*** Data for processing ***

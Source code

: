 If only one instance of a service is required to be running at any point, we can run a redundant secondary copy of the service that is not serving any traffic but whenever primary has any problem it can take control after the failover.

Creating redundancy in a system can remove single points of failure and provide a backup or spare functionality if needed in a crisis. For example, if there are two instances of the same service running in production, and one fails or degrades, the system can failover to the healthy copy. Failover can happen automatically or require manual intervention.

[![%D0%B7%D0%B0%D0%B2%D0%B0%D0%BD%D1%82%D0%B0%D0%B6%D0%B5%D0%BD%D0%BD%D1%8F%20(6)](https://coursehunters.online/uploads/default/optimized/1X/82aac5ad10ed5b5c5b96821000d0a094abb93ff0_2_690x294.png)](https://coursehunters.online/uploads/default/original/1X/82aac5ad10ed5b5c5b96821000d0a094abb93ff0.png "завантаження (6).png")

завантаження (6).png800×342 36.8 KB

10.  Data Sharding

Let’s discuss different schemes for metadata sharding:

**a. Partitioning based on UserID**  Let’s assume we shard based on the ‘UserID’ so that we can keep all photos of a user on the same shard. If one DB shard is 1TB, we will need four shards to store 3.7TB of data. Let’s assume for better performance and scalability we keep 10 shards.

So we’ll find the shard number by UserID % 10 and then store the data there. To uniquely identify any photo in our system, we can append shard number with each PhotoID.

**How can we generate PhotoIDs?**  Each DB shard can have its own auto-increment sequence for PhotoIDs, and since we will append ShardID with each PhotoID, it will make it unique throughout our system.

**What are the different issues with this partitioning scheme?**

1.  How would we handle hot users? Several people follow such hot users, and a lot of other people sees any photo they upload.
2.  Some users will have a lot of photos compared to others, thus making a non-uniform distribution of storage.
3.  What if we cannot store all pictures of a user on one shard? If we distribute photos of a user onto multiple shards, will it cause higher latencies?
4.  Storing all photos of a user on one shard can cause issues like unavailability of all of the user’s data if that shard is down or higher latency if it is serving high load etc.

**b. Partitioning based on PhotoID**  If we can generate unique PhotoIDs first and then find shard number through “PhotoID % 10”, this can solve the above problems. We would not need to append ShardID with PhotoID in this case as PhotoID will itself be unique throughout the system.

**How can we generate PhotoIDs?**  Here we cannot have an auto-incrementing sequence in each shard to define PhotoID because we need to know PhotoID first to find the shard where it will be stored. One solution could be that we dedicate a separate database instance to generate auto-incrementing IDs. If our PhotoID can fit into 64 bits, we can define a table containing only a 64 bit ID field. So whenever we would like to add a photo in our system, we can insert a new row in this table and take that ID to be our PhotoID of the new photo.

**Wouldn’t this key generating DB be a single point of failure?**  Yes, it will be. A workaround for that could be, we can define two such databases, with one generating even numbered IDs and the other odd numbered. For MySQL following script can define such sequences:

*** End of Data for processing ***
*** Data for processing ***

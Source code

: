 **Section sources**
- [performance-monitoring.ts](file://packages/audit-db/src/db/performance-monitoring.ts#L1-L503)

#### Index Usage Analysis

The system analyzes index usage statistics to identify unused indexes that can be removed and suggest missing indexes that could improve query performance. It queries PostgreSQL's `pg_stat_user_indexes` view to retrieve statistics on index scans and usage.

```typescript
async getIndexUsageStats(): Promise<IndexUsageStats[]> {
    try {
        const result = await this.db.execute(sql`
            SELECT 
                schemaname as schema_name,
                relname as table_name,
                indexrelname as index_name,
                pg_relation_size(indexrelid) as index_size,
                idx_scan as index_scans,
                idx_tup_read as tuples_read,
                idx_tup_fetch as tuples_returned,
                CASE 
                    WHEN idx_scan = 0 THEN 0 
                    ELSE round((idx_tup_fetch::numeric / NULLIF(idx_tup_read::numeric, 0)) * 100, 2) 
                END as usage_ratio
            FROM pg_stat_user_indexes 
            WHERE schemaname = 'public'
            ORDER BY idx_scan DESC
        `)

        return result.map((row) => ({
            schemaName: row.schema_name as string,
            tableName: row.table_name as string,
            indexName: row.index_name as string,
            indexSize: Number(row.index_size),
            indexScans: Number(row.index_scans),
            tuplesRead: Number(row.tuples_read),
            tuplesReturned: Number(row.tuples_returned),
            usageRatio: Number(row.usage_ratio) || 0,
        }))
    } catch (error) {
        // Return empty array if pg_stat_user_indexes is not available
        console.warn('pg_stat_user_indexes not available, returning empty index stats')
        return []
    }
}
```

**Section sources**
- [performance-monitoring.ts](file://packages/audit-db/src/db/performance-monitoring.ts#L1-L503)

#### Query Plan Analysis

*** End of Data for processing ***

Your goal
Scan the data above for the string "issues". Copy every line in which it appears.

Solved exercise
**What are the different issues with this partitioning scheme?**
4.  Storing all photos of a user on one shard can cause issues like unavailability of all of the user’s data if that shard is down or higher latency if it is serving high load etc.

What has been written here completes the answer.